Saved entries
****************************************

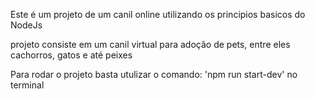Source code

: Este é um projeto de um canil online utilizando os principios basicos do NodeJs

projeto consiste em um canil virtual para adoção de pets, entre eles cachorros, gatos e até peixes

Para rodar o projeto basta utulizar o comando: 'npm run start-dev' no terminal
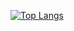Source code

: 
[![Top Langs](https://github-readme-stats.vercel.app/api/top-langs/?username=TheGBO&exclude_repo=github-readme-stats,anuraghazra.github.io)](https://github.com/anuraghazra/github-readme-stats)
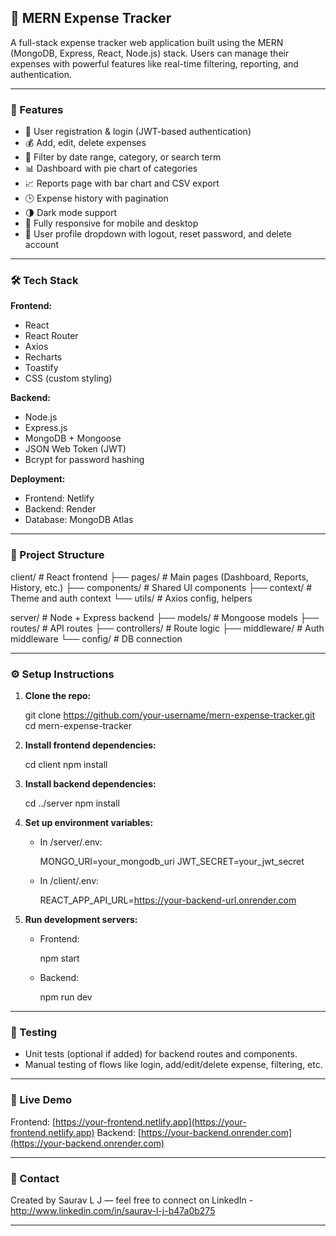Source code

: ## 💸 MERN Expense Tracker

A full-stack expense tracker web application built using the MERN (MongoDB, Express, React, Node.js) stack. Users can manage their expenses with powerful features like real-time filtering, reporting, and authentication.

---

### 📌 Features

* 🔐 User registration & login (JWT-based authentication)
* 💰 Add, edit, delete expenses
* 📆 Filter by date range, category, or search term
* 📊 Dashboard with pie chart of categories
* 📈 Reports page with bar chart and CSV export
* 🕒 Expense history with pagination
* 🌗 Dark mode support
* 📱 Fully responsive for mobile and desktop
* 👤 User profile dropdown with logout, reset password, and delete account

---

### 🛠️ Tech Stack

**Frontend:**

* React
* React Router
* Axios
* Recharts
* Toastify
* CSS (custom styling)

**Backend:**

* Node.js
* Express.js
* MongoDB + Mongoose
* JSON Web Token (JWT)
* Bcrypt for password hashing

**Deployment:**

* Frontend: Netlify
* Backend: Render
* Database: MongoDB Atlas

---

### 📁 Project Structure


client/          # React frontend
├── pages/       # Main pages (Dashboard, Reports, History, etc.)
├── components/  # Shared UI components
├── context/     # Theme and auth context
└── utils/       # Axios config, helpers

server/          # Node + Express backend
├── models/      # Mongoose models
├── routes/      # API routes
├── controllers/ # Route logic
├── middleware/  # Auth middleware
└── config/      # DB connection


---

### ⚙️ Setup Instructions

1. **Clone the repo:**


   git clone https://github.com/your-username/mern-expense-tracker.git
   cd mern-expense-tracker
   

2. **Install frontend dependencies:**


   cd client
   npm install
  

3. **Install backend dependencies:**


   cd ../server
   npm install
  

4. **Set up environment variables:**

   * In /server/.env:

     
     MONGO_URI=your_mongodb_uri
     JWT_SECRET=your_jwt_secret
   

   * In /client/.env:

   
     REACT_APP_API_URL=https://your-backend-url.onrender.com
     

5. **Run development servers:**

   * Frontend:

   
     npm start
   
   * Backend:

   
     npm run dev
     

---

### 🧪 Testing

* Unit tests (optional if added) for backend routes and components.
* Manual testing of flows like login, add/edit/delete expense, filtering, etc.

---

### 🚀 Live Demo

Frontend: [https://your-frontend.netlify.app](https://your-frontend.netlify.app)
Backend: [https://your-backend.onrender.com](https://your-backend.onrender.com)

---

### 📧 Contact

Created by Saurav L J — feel free to connect on LinkedIn - http://www.linkedin.com/in/saurav-l-j-b47a0b275

---


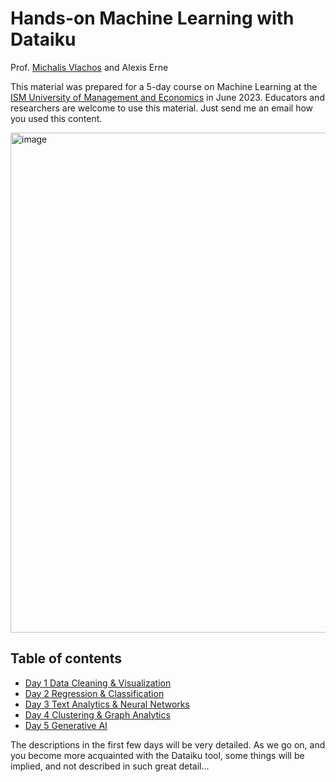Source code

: # **Hands-on Machine Learning with Dataiku**

Prof. [Michalis Vlachos](https://people.unil.ch/michalisvlachos/) and  Alexis Erne

This material was prepared for a 5-day course on Machine Learning at the [ISM University of Management and Economics](https://www.ism.lt/en/) in June 2023. Educators and researchers are welcome to use this material. Just send me an email how you used this content.

<img width="800" alt="image" src="https://github.com/michalis0/ML_dataiku/assets/28807066/1badbcd0-ed0e-48bd-9fac-2e7e2879d2e1">



## Table of contents 
* [Day 1 Data Cleaning & Visualization](/Day%201/README.md)
* [Day 2 Regression & Classification](/Day%202/README.md)
* [Day 3 Text Analytics & Neural Networks](/Day%203/README.md)
* [Day 4 Clustering & Graph Analytics](/Day%204/README.md)
* [Day 5 Generative AI](/Day%205/README.md)

The descriptions in the first few days will be very detailed. As we go on, and you become more acquainted with the Dataiku tool, some things will be implied, and not described in such great detail...
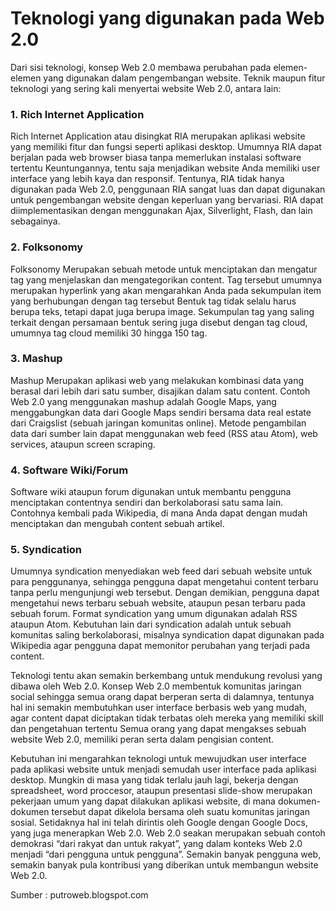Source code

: <h1>Teknologi yang digunakan pada Web 2.0</h1>
<p>Dari sisi teknologi, konsep Web 2.0 membawa perubahan pada elemen-elemen yang digunakan 
dalam pengembangan website. Teknik maupun fitur teknologi yang sering kali menyertai website 
Web 2.0, antara lain:</p>

<h3>1. Rich Internet Application</h3>
<p>Rich Internet Application atau disingkat RIA merupakan aplikasi website yang memiliki fitur
 dan fungsi seperti aplikasi desktop. Umumnya RIA dapat berjalan pada web browser biasa tanpa 
 memerlukan instalasi software tertentu Keuntungannya, tentu saja menjadikan website Anda memiliki
 user interface yang lebih kaya dan responsif. Tentunya, RIA tidak hanya digunakan pada Web 2.0,
 penggunaan RIA sangat luas dan dapat digunakan untuk pengembangan website dengan keperluan yang 
 bervariasi. RIA dapat diimplementasikan dengan menggunakan Ajax, Silverlight, Flash, dan lain 
 sebagainya.</p>

<h3>2. Folksonomy</h3>
<p>Folksonomy Merupakan sebuah metode untuk menciptakan dan mengatur tag yang menjelaskan dan mengategorikan 
content. Tag tersebut umumnya merupakan hyperlink yang akan mengarahkan Anda pada sekumpulan item 
yang berhubungan dengan tag tersebut Bentuk tag tidak selalu harus berupa teks, tetapi dapat juga 
berupa image. Sekumpulan tag yang saling terkait dengan persamaan bentuk sering juga disebut dengan
 tag cloud, umumnya tag cloud memiliki 30 hingga 150 tag.</P>

<h3>3. Mashup</h3>
<p>Mashup Merupakan aplikasi web yang melakukan kombinasi data yang berasal dari lebih dari satu sumber, 
disajikan dalam satu content. Contoh Web 2.0 yang menggunakan mashup adalah Google Maps, yang 
menggabungkan data dari Google Maps sendiri bersama data real estate dari Craigslist (sebuah jaringan
 komunitas online). Metode pengambilan data dari sumber lain dapat menggunakan web feed (RSS atau Atom),
 web services, ataupun screen scraping.</P>

<h3>4. Software Wiki/Forum</h3>
<p>Software wiki ataupun forum digunakan untuk membantu pengguna menciptakan contentnya sendiri dan 
berkolaborasi satu sama lain. Contohnya kembali pada Wikipedia, di mana Anda dapat dengan mudah 
menciptakan dan mengubah content sebuah artikel.</P>

<h3>5. Syndication</h3>
<p>Umumnya syndication menyediakan web feed dari sebuah website untuk para penggunanya, sehingga
 pengguna dapat mengetahui content terbaru tanpa perlu mengunjungi web tersebut. Dengan demikian,
 pengguna dapat mengetahui news terbaru sebuah website, ataupun pesan terbaru pada sebuah forum. 
 Format syndication yang umum digunakan adalah RSS ataupun Atom. Kebutuhan lain dari syndication
 adalah untuk sebuah komunitas saling berkolaborasi, misalnya syndication dapat digunakan pada 
 Wikipedia agar pengguna dapat memonitor perubahan yang terjadi pada content.</P>
 
<p>Teknologi tentu akan semakin berkembang untuk mendukung revolusi yang dibawa oleh Web 2.0. Konsep
 Web 2.0 membentuk komunitas jaringan social sehingga semua orang dapat berperan serta di dalamnya, 
 tentunya hal ini semakin membutuhkan user interface berbasis web yang mudah, agar content dapat 
 diciptakan tidak terbatas oleh mereka yang memiliki skill dan pengetahuan tertentu Semua orang yang
 dapat mengakses sebuah website Web 2.0, memiliki peran serta dalam pengisian content.</P>
 
<p>Kebutuhan ini mengarahkan teknologi untuk mewujudkan user interface pada aplikasi website untuk 
menjadi semudah user interface pada aplikasi desktop. Mungkin di masa yang tidak terlalu jauh lagi, 
bekerja dengan spreadsheet, word proccesor, ataupun presentasi slide-show merupakan pekerjaan umum 
yang dapat dilakukan aplikasi website, di mana dokumen-dokumen tersebut dapat dikelola bersama oleh
 suatu komunitas jaringan sosial. Setidaknya hal ini telah dirintis oleh Google dengan Google Docs,
 yang juga menerapkan Web 2.0. Web 2.0 seakan merupakan sebuah contoh demokrasi “dari rakyat dan 
 untuk rakyat”, yang dalam konteks Web 2.0 menjadi “dari pengguna untuk pengguna”. Semakin banyak 
 pengguna web, semakin banyak pula kontribusi yang diberikan untuk membangun website Web 2.0.</P>
 
 <p>Sumber : putroweb.blogspot.com</p>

****************************************

TASK ITEM
Scan the data above and copy every line with "feed" in it.

WRITTEN RESPONSE
 komunitas online). Metode pengambilan data dari sumber lain dapat menggunakan web feed (RSS atau Atom),
<p>Umumnya syndication menyediakan web feed dari sebuah website untuk para penggunanya, sehingga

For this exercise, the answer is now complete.